◆ Data to use
* * * * *

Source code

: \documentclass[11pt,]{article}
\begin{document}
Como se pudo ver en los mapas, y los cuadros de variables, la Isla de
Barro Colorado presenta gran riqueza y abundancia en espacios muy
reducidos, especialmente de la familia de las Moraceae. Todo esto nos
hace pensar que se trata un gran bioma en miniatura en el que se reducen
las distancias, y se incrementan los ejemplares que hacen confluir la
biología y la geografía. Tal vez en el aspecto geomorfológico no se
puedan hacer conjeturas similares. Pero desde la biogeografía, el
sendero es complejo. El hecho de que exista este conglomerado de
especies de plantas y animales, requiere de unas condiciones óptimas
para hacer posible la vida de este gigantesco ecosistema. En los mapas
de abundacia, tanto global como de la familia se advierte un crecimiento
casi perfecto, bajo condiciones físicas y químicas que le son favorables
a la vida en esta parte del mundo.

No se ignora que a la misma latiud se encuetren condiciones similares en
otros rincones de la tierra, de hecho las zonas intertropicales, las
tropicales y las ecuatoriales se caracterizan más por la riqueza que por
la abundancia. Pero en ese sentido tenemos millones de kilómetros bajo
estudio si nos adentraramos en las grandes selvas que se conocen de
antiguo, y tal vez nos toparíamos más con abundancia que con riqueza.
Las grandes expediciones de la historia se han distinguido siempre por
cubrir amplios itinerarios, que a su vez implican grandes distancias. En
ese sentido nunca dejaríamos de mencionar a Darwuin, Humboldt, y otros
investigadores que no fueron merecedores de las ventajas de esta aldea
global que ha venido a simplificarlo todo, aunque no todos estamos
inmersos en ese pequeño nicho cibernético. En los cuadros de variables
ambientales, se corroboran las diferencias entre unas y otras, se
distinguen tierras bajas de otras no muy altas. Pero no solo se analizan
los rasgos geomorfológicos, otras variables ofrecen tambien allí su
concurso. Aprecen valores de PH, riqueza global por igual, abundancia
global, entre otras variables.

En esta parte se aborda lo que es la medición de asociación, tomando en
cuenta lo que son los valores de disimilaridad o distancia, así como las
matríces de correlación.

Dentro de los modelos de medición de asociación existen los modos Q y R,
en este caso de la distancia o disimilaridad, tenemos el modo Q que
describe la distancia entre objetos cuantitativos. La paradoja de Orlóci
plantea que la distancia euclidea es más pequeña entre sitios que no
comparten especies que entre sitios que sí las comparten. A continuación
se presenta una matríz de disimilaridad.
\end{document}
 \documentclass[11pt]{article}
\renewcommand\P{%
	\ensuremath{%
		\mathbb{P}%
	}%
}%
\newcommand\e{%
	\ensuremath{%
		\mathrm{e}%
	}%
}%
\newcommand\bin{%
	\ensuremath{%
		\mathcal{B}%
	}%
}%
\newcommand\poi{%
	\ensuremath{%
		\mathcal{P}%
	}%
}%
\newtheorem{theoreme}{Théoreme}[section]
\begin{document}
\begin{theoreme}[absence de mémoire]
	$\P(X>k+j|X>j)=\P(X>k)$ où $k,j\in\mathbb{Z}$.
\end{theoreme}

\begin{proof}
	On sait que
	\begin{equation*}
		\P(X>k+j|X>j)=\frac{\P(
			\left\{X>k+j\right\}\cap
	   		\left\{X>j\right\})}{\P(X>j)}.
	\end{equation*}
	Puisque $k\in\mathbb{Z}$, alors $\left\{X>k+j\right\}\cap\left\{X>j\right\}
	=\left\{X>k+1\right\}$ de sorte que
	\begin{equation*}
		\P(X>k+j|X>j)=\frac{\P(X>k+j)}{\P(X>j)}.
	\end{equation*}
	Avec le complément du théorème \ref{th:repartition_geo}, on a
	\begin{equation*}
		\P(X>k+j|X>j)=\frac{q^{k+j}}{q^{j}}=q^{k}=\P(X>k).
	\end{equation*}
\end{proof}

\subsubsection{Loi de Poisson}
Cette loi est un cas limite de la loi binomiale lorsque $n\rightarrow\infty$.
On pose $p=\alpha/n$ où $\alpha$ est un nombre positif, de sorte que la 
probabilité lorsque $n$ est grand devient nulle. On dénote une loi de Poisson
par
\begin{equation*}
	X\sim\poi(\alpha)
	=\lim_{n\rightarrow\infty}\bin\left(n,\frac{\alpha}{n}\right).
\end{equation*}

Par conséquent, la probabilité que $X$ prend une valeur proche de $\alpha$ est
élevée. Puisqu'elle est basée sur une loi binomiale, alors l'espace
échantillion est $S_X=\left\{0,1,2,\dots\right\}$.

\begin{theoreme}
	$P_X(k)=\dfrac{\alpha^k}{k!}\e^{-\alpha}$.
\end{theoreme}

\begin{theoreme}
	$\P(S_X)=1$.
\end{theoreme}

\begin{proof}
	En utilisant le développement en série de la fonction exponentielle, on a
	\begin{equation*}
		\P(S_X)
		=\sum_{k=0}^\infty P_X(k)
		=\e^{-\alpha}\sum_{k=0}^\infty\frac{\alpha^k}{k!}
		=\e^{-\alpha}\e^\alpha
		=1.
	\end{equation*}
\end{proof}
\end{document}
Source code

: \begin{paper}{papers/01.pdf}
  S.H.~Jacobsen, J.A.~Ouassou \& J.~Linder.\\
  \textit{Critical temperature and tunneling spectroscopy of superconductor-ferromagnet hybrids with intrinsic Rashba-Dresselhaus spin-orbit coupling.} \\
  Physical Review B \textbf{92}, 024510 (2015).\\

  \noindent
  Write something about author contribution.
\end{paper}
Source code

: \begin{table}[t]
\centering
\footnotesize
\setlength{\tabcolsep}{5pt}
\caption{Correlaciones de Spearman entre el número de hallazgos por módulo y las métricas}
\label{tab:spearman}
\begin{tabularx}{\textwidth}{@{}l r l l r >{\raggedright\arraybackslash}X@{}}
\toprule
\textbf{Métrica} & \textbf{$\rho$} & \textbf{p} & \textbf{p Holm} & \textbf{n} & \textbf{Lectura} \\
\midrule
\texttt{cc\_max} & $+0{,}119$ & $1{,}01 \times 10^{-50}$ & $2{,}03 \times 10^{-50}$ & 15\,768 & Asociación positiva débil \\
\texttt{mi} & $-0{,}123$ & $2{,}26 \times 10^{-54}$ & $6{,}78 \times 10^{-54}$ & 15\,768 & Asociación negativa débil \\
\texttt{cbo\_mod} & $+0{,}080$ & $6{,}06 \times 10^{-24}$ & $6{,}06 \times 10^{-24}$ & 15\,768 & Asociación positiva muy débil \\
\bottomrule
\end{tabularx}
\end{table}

* * * * *

◆ How to complete this task
Reproduce all of the data above, exactly and without omission.

◆ Answer to this problem
Source code

: \documentclass[11pt,]{article}
\begin{document}
Como se pudo ver en los mapas, y los cuadros de variables, la Isla de
Barro Colorado presenta gran riqueza y abundancia en espacios muy
reducidos, especialmente de la familia de las Moraceae. Todo esto nos
hace pensar que se trata un gran bioma en miniatura en el que se reducen
las distancias, y se incrementan los ejemplares que hacen confluir la
biología y la geografía. Tal vez en el aspecto geomorfológico no se
puedan hacer conjeturas similares. Pero desde la biogeografía, el
sendero es complejo. El hecho de que exista este conglomerado de
especies de plantas y animales, requiere de unas condiciones óptimas
para hacer posible la vida de este gigantesco ecosistema. En los mapas
de abundacia, tanto global como de la familia se advierte un crecimiento
casi perfecto, bajo condiciones físicas y químicas que le son favorables
a la vida en esta parte del mundo.

No se ignora que a la misma latiud se encuetren condiciones similares en
otros rincones de la tierra, de hecho las zonas intertropicales, las
tropicales y las ecuatoriales se caracterizan más por la riqueza que por
la abundancia. Pero en ese sentido tenemos millones de kilómetros bajo
estudio si nos adentraramos en las grandes selvas que se conocen de
antiguo, y tal vez nos toparíamos más con abundancia que con riqueza.
Las grandes expediciones de la historia se han distinguido siempre por
cubrir amplios itinerarios, que a su vez implican grandes distancias. En
ese sentido nunca dejaríamos de mencionar a Darwuin, Humboldt, y otros
investigadores que no fueron merecedores de las ventajas de esta aldea
global que ha venido a simplificarlo todo, aunque no todos estamos
inmersos en ese pequeño nicho cibernético. En los cuadros de variables
ambientales, se corroboran las diferencias entre unas y otras, se
distinguen tierras bajas de otras no muy altas. Pero no solo se analizan
los rasgos geomorfológicos, otras variables ofrecen tambien allí su
concurso. Aprecen valores de PH, riqueza global por igual, abundancia
global, entre otras variables.

En esta parte se aborda lo que es la medición de asociación, tomando en
cuenta lo que son los valores de disimilaridad o distancia, así como las
matríces de correlación.

Dentro de los modelos de medición de asociación existen los modos Q y R,
en este caso de la distancia o disimilaridad, tenemos el modo Q que
describe la distancia entre objetos cuantitativos. La paradoja de Orlóci
plantea que la distancia euclidea es más pequeña entre sitios que no
comparten especies que entre sitios que sí las comparten. A continuación
se presenta una matríz de disimilaridad.
\end{document}
 \documentclass[11pt]{article}
\renewcommand\P{%
	\ensuremath{%
		\mathbb{P}%
	}%
}%
\newcommand\e{%
	\ensuremath{%
		\mathrm{e}%
	}%
}%
\newcommand\bin{%
	\ensuremath{%
		\mathcal{B}%
	}%
}%
\newcommand\poi{%
	\ensuremath{%
		\mathcal{P}%
	}%
}%
\newtheorem{theoreme}{Théoreme}[section]
\begin{document}
\begin{theoreme}[absence de mémoire]
	$\P(X>k+j|X>j)=\P(X>k)$ où $k,j\in\mathbb{Z}$.
\end{theoreme}

\begin{proof}
	On sait que
	\begin{equation*}
		\P(X>k+j|X>j)=\frac{\P(
			\left\{X>k+j\right\}\cap
	   		\left\{X>j\right\})}{\P(X>j)}.
	\end{equation*}
	Puisque $k\in\mathbb{Z}$, alors $\left\{X>k+j\right\}\cap\left\{X>j\right\}
	=\left\{X>k+1\right\}$ de sorte que
	\begin{equation*}
		\P(X>k+j|X>j)=\frac{\P(X>k+j)}{\P(X>j)}.
	\end{equation*}
	Avec le complément du théorème \ref{th:repartition_geo}, on a
	\begin{equation*}
		\P(X>k+j|X>j)=\frac{q^{k+j}}{q^{j}}=q^{k}=\P(X>k).
	\end{equation*}
\end{proof}

\subsubsection{Loi de Poisson}
Cette loi est un cas limite de la loi binomiale lorsque $n\rightarrow\infty$.
On pose $p=\alpha/n$ où $\alpha$ est un nombre positif, de sorte que la 
probabilité lorsque $n$ est grand devient nulle. On dénote une loi de Poisson
par
\begin{equation*}
	X\sim\poi(\alpha)
	=\lim_{n\rightarrow\infty}\bin\left(n,\frac{\alpha}{n}\right).
\end{equation*}

Par conséquent, la probabilité que $X$ prend une valeur proche de $\alpha$ est
élevée. Puisqu'elle est basée sur une loi binomiale, alors l'espace
échantillion est $S_X=\left\{0,1,2,\dots\right\}$.

\begin{theoreme}
	$P_X(k)=\dfrac{\alpha^k}{k!}\e^{-\alpha}$.
\end{theoreme}

\begin{theoreme}
	$\P(S_X)=1$.
\end{theoreme}

\begin{proof}
	En utilisant le développement en série de la fonction exponentielle, on a
	\begin{equation*}
		\P(S_X)
		=\sum_{k=0}^\infty P_X(k)
		=\e^{-\alpha}\sum_{k=0}^\infty\frac{\alpha^k}{k!}
		=\e^{-\alpha}\e^\alpha
		=1.
	\end{equation*}
\end{proof}
\end{document}
Source code

: \begin{paper}{papers/01.pdf}
  S.H.~Jacobsen, J.A.~Ouassou \& J.~Linder.\\
  \textit{Critical temperature and tunneling spectroscopy of superconductor-ferromagnet hybrids with intrinsic Rashba-Dresselhaus spin-orbit coupling.} \\
  Physical Review B \textbf{92}, 024510 (2015).\\

  \noindent
  Write something about author contribution.
\end{paper}
Source code

: \begin{table}[t]
\centering
\footnotesize
\setlength{\tabcolsep}{5pt}
\caption{Correlaciones de Spearman entre el número de hallazgos por módulo y las métricas}
\label{tab:spearman}
\begin{tabularx}{\textwidth}{@{}l r l l r >{\raggedright\arraybackslash}X@{}}
\toprule
\textbf{Métrica} & \textbf{$\rho$} & \textbf{p} & \textbf{p Holm} & \textbf{n} & \textbf{Lectura} \\
\midrule
\texttt{cc\_max} & $+0{,}119$ & $1{,}01 \times 10^{-50}$ & $2{,}03 \times 10^{-50}$ & 15\,768 & Asociación positiva débil \\
\texttt{mi} & $-0{,}123$ & $2{,}26 \times 10^{-54}$ & $6{,}78 \times 10^{-54}$ & 15\,768 & Asociación negativa débil \\
\texttt{cbo\_mod} & $+0{,}080$ & $6{,}06 \times 10^{-24}$ & $6{,}06 \times 10^{-24}$ & 15\,768 & Asociación positiva muy débil \\
\bottomrule
\end{tabularx}
\end{table}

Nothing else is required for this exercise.